Task prompt: Check every line of the material for the word "Simulation". Copy those that have it.
*** Data for the task Section Begins ***
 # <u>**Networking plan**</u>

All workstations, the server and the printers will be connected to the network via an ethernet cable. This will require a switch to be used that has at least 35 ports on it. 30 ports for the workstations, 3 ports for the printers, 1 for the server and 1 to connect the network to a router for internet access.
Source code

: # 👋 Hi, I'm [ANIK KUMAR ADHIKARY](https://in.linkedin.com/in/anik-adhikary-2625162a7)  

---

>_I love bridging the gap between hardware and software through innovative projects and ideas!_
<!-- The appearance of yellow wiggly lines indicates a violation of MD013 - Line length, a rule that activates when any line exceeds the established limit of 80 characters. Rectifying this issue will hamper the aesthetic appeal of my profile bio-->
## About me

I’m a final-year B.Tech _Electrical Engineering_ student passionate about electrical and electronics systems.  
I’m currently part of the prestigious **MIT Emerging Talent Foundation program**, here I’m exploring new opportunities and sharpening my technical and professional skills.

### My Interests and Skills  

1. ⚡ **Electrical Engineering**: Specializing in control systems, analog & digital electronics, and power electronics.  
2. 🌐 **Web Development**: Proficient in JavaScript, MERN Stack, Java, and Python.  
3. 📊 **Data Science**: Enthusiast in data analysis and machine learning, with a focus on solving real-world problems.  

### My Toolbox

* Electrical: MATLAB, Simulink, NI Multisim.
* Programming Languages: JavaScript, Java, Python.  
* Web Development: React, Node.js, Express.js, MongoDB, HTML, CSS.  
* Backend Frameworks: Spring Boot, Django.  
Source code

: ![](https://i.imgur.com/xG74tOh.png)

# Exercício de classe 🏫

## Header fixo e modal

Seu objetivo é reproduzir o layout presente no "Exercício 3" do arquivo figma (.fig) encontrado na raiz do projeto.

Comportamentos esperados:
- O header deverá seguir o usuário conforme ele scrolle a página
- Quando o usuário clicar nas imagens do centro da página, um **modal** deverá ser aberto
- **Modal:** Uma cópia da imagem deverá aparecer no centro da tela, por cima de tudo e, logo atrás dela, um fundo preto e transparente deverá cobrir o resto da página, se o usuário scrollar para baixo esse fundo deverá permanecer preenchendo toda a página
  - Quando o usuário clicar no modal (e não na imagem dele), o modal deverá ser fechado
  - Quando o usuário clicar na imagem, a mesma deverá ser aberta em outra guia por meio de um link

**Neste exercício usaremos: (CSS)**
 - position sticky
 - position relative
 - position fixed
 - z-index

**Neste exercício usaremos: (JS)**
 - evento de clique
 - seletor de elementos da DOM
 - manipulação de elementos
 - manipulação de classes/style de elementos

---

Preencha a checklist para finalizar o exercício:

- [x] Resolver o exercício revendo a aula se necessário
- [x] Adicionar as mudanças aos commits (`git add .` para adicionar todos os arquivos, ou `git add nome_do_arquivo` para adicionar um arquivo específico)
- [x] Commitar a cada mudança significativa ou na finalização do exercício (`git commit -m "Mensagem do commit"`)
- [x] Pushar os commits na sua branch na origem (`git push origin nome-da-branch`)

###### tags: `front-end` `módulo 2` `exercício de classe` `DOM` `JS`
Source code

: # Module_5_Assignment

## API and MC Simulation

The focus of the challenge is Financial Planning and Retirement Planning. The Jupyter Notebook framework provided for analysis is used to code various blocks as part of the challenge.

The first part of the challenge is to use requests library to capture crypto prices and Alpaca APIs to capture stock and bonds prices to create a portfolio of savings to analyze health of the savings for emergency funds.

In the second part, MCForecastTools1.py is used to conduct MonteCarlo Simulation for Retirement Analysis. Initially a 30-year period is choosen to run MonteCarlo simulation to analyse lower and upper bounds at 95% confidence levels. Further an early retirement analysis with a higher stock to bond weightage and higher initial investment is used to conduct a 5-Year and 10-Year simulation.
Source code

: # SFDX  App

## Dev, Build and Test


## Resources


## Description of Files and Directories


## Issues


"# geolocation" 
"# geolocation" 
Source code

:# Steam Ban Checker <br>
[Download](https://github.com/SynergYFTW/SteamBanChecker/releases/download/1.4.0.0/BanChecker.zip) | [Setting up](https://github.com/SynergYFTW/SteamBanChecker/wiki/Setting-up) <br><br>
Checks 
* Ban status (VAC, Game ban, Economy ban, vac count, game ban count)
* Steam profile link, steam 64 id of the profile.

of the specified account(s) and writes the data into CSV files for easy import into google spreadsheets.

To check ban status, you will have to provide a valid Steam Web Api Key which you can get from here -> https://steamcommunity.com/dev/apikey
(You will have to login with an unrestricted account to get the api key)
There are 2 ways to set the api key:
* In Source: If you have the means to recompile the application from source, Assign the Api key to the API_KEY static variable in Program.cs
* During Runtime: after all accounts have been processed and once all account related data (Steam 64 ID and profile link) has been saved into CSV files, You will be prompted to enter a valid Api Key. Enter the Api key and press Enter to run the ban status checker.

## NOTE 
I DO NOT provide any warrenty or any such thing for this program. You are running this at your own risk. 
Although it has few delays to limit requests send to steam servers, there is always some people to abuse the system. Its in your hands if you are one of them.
*** Data for the task Section Ends ***
Your response:
## API and MC Simulation
In the second part, MCForecastTools1.py is used to conduct MonteCarlo Simulation for Retirement Analysis. Initially a 30-year period is choosen to run MonteCarlo simulation to analyse lower and upper bounds at 95% confidence levels. Further an early retirement analysis with a higher stock to bond weightage and higher initial investment is used to conduct a 5-Year and 10-Year simulation.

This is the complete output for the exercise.